* EXERCISE MATERIALS

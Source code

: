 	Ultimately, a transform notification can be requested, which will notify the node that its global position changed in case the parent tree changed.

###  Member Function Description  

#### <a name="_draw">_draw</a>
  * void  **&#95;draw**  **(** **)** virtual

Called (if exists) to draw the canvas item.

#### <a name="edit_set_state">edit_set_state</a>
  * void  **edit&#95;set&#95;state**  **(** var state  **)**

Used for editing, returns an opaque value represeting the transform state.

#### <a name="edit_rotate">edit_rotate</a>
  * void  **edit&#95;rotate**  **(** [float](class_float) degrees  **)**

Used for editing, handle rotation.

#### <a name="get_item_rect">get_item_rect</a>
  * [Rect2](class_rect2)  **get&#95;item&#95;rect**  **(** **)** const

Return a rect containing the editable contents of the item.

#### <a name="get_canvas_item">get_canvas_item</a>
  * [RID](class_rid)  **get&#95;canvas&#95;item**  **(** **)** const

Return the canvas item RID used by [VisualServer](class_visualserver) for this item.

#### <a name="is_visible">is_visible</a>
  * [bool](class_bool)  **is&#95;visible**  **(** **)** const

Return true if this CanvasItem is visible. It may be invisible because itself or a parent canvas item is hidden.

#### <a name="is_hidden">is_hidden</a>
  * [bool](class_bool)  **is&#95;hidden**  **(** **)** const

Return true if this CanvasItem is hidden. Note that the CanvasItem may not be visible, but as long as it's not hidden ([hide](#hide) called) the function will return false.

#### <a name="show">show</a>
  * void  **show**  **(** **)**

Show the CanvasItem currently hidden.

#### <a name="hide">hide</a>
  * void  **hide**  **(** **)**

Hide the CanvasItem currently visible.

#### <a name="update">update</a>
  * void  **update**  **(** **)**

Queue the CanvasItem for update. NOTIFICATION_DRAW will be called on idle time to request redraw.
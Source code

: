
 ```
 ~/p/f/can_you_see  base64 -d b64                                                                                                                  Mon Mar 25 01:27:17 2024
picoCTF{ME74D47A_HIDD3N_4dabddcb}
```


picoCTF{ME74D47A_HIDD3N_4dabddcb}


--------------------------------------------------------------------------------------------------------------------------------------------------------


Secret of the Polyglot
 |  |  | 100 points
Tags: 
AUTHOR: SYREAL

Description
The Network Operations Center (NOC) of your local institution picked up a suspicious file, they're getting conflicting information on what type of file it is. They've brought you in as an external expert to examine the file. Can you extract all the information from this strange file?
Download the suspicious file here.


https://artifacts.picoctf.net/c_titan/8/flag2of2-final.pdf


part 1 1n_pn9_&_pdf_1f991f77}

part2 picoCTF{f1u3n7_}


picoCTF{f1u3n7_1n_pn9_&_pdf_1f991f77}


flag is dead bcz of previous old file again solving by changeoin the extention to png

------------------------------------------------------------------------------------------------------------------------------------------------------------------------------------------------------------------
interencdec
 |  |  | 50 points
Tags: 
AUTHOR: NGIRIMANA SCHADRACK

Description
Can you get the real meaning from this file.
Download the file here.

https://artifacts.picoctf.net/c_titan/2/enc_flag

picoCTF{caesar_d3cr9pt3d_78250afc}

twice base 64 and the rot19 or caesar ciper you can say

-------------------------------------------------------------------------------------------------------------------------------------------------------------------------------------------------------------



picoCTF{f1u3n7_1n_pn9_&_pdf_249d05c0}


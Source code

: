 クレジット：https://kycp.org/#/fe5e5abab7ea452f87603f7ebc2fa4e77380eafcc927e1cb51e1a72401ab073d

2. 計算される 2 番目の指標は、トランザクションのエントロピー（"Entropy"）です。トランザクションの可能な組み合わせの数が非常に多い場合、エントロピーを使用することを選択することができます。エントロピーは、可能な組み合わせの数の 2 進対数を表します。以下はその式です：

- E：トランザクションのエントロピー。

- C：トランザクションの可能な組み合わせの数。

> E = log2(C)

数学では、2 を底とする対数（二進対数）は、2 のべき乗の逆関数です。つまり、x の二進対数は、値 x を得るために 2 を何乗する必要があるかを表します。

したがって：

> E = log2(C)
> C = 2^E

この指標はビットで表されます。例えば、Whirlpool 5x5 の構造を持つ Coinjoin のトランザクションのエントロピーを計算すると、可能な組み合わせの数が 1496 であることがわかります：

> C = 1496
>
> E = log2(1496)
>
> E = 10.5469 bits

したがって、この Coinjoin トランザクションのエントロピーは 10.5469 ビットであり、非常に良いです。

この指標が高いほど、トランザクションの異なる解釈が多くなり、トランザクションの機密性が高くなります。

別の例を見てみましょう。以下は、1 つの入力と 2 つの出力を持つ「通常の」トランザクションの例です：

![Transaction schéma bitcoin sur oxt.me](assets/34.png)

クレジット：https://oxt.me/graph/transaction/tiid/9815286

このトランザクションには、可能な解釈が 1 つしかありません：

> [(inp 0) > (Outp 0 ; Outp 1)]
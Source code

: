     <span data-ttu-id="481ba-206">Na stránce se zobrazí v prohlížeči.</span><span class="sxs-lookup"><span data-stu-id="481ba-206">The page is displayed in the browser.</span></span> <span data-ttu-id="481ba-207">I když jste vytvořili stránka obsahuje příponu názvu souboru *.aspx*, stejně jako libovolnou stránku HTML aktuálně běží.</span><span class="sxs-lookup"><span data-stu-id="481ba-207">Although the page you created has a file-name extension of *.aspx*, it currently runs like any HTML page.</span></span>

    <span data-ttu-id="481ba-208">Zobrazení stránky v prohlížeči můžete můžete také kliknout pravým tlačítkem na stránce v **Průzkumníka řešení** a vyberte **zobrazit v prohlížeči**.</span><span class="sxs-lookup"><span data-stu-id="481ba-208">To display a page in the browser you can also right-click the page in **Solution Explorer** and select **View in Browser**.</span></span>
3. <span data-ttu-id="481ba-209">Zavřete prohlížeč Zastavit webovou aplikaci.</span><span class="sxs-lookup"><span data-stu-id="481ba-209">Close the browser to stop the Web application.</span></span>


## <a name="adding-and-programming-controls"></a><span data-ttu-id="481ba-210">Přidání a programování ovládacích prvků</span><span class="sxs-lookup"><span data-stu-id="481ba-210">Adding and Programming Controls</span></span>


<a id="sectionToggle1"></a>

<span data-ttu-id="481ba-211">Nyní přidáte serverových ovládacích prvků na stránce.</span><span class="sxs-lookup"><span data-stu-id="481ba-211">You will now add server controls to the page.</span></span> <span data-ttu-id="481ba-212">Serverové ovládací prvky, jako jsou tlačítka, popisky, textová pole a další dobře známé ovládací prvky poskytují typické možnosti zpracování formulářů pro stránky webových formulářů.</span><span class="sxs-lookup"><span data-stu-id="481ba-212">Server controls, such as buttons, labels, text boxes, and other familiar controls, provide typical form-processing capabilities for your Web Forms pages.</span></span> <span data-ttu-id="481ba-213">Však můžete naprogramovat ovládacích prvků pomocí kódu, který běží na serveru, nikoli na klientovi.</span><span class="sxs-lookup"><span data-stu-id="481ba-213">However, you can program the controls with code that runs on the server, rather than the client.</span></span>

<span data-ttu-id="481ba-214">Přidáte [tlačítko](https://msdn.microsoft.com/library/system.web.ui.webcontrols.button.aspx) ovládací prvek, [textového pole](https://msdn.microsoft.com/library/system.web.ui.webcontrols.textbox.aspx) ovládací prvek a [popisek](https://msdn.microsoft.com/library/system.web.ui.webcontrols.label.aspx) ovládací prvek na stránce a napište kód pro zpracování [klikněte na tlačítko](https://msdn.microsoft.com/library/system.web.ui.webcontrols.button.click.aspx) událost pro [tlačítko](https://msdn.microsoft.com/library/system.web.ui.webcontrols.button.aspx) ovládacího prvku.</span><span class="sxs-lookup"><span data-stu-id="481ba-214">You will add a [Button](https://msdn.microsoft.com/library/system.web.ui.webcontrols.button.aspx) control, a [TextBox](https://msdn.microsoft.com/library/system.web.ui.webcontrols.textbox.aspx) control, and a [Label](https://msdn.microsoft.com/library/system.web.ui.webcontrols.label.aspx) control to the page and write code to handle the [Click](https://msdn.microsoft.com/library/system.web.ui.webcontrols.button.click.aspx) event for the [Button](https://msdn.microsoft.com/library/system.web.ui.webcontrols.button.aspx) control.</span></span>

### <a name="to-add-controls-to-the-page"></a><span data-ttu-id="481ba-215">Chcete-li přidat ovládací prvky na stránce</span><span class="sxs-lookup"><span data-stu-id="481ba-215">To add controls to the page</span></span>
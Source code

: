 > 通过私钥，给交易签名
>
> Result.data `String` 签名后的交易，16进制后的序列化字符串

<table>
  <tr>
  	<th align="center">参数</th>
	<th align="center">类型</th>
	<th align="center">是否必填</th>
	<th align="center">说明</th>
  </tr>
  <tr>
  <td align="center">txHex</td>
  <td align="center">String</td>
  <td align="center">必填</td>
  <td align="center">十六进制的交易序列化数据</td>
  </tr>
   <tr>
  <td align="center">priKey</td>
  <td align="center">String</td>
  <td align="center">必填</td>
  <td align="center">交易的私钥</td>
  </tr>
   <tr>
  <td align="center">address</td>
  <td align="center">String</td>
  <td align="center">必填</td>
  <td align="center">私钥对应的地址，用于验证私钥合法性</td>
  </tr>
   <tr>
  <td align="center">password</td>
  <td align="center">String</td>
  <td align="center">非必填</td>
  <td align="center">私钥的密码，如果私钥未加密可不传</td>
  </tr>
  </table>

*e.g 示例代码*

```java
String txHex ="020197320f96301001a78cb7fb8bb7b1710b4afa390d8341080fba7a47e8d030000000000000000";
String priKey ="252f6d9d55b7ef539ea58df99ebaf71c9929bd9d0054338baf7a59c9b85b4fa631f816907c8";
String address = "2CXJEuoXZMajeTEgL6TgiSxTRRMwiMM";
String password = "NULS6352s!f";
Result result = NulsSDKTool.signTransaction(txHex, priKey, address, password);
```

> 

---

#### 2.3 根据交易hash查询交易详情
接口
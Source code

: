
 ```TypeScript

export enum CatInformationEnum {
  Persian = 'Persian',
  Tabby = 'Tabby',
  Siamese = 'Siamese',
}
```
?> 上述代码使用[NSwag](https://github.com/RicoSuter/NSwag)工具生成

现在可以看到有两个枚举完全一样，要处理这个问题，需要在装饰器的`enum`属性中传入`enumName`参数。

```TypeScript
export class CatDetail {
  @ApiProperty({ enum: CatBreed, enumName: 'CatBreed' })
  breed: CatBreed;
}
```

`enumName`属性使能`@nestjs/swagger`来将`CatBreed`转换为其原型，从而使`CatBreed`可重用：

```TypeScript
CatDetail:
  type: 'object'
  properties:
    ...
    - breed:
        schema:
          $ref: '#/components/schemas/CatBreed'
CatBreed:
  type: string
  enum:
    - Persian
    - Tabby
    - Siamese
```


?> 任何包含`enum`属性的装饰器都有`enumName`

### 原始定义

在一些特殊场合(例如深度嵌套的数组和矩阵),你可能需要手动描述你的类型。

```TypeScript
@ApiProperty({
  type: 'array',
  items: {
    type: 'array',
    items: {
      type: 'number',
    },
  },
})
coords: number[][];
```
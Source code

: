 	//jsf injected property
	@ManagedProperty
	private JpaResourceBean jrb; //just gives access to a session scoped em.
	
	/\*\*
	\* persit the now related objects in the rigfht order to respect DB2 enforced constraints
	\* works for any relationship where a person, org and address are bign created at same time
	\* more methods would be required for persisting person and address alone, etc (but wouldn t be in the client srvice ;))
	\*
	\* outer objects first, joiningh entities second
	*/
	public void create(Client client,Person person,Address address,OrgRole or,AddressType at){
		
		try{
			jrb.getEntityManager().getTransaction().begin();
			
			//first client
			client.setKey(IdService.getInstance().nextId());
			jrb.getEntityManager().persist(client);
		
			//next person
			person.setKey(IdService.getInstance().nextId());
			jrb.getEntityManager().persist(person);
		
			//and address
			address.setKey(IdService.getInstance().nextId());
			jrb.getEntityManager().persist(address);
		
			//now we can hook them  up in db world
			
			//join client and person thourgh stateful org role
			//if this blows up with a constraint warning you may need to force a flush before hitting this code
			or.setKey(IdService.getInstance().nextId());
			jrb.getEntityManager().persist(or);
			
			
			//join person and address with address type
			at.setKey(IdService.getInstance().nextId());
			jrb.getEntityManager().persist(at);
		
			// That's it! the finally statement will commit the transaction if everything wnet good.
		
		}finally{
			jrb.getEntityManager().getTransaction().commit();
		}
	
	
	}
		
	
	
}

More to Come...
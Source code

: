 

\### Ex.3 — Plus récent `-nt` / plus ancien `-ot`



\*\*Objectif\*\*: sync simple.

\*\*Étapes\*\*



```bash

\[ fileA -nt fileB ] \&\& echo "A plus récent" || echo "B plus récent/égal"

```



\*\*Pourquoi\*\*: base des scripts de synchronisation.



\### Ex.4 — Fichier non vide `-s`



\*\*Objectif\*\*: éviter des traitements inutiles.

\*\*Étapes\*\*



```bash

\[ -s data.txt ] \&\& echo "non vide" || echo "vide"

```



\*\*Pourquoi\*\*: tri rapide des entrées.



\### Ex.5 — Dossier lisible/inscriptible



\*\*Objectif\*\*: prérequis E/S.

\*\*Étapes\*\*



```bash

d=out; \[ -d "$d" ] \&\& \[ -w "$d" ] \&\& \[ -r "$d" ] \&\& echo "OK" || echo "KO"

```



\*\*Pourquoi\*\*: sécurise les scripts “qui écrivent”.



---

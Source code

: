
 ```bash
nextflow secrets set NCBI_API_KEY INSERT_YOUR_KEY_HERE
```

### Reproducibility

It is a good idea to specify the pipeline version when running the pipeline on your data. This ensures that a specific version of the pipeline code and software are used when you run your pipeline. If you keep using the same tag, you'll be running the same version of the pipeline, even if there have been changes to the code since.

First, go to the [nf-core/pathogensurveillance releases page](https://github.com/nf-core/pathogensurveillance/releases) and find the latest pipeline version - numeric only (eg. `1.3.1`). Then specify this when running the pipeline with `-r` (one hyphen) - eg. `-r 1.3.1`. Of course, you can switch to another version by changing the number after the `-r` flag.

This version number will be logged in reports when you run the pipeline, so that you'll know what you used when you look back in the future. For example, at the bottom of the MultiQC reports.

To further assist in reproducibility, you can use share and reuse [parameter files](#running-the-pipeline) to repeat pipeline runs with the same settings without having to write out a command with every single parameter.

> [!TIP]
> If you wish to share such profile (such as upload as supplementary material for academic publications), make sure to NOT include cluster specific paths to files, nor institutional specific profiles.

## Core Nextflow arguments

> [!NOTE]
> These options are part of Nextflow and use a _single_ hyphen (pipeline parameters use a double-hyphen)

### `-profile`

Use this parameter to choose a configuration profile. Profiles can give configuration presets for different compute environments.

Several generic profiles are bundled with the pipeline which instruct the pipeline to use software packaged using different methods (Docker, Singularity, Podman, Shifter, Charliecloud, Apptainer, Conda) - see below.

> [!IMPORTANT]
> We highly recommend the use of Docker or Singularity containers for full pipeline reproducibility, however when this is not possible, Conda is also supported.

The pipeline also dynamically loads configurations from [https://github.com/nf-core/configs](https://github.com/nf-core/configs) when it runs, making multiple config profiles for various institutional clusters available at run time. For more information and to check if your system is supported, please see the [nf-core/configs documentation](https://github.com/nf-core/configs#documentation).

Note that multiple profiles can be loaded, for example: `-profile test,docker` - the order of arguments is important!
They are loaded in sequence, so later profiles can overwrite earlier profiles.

* TASK OBJECTIVE
Extract every line containing the string "scripts" from the material.

* SOLUTION FOR THIS EXERCISE
\*\*Pourquoi\*\*: base des scripts de synchronisation.
\*\*Pourquoi\*\*: sécurise les scripts “qui écrivent”.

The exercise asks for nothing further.